WHAT THE EXERCISE ASKS: Could you reproduce all the entries under this sentence exactly, leaving the images aside?

DATA PROVIDED:
____________
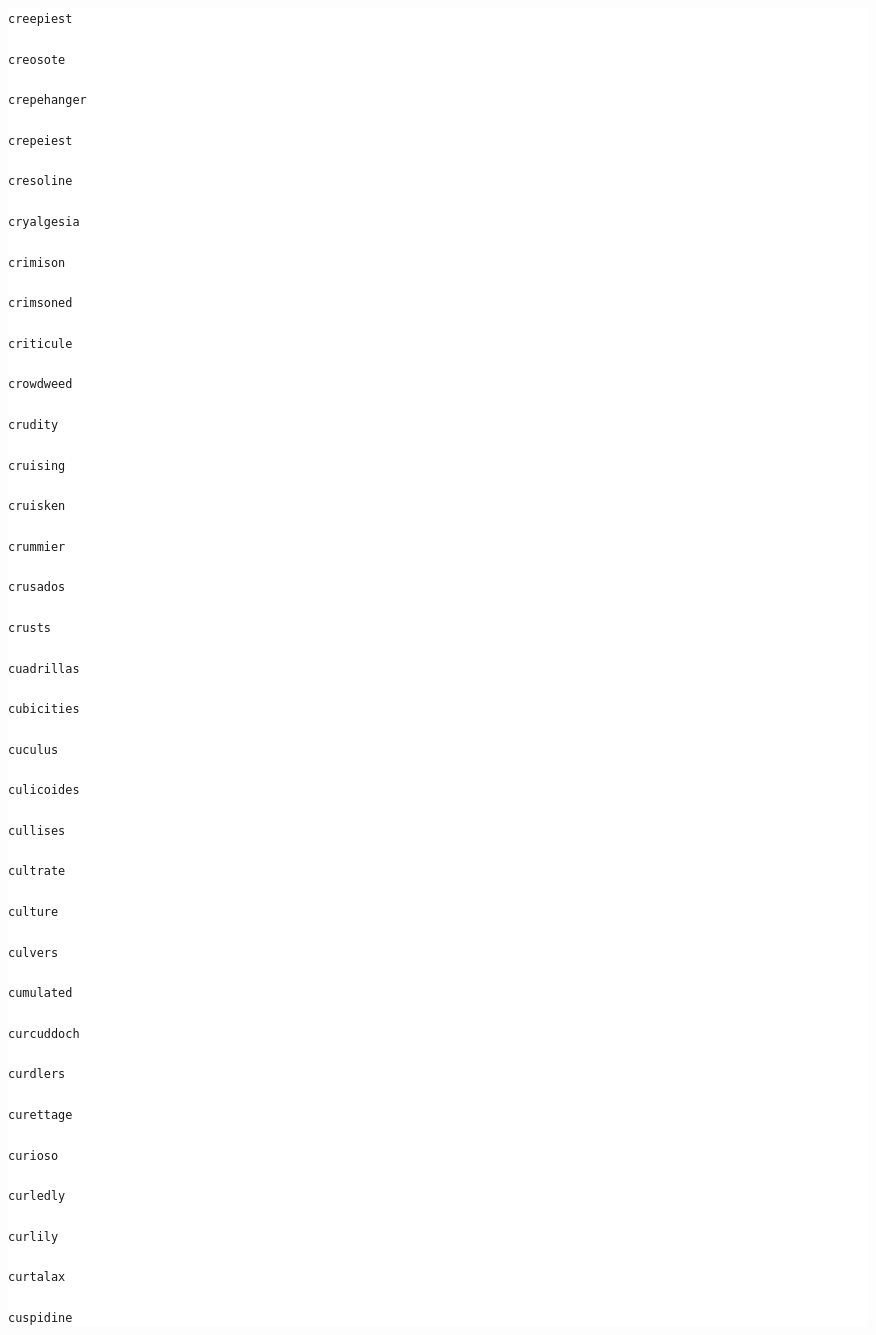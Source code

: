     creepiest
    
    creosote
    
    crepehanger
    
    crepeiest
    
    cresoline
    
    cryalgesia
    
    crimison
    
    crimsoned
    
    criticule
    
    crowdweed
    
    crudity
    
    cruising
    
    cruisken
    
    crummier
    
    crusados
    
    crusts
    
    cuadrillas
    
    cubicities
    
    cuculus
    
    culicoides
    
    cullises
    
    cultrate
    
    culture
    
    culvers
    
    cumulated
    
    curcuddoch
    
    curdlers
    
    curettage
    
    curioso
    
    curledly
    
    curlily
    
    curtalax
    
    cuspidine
____________
WRITTEN SOLUTION:
Source code

:     creepiest
    
    creosote
    
    crepehanger
    
    crepeiest
    
    cresoline
    
    cryalgesia
    
    crimison
    
    crimsoned
    
    criticule
    
    crowdweed
    
    crudity
    
    cruising
    
    cruisken
    
    crummier
    
    crusados
    
    crusts
    
    cuadrillas
    
    cubicities
    
    cuculus
    
    culicoides
    
    cullises
    
    cultrate
    
    culture
    
    culvers
    
    cumulated
    
    curcuddoch
    
    curdlers
    
    curettage
    
    curioso
    
    curledly
    
    curlily
    
    curtalax
    
    cuspidine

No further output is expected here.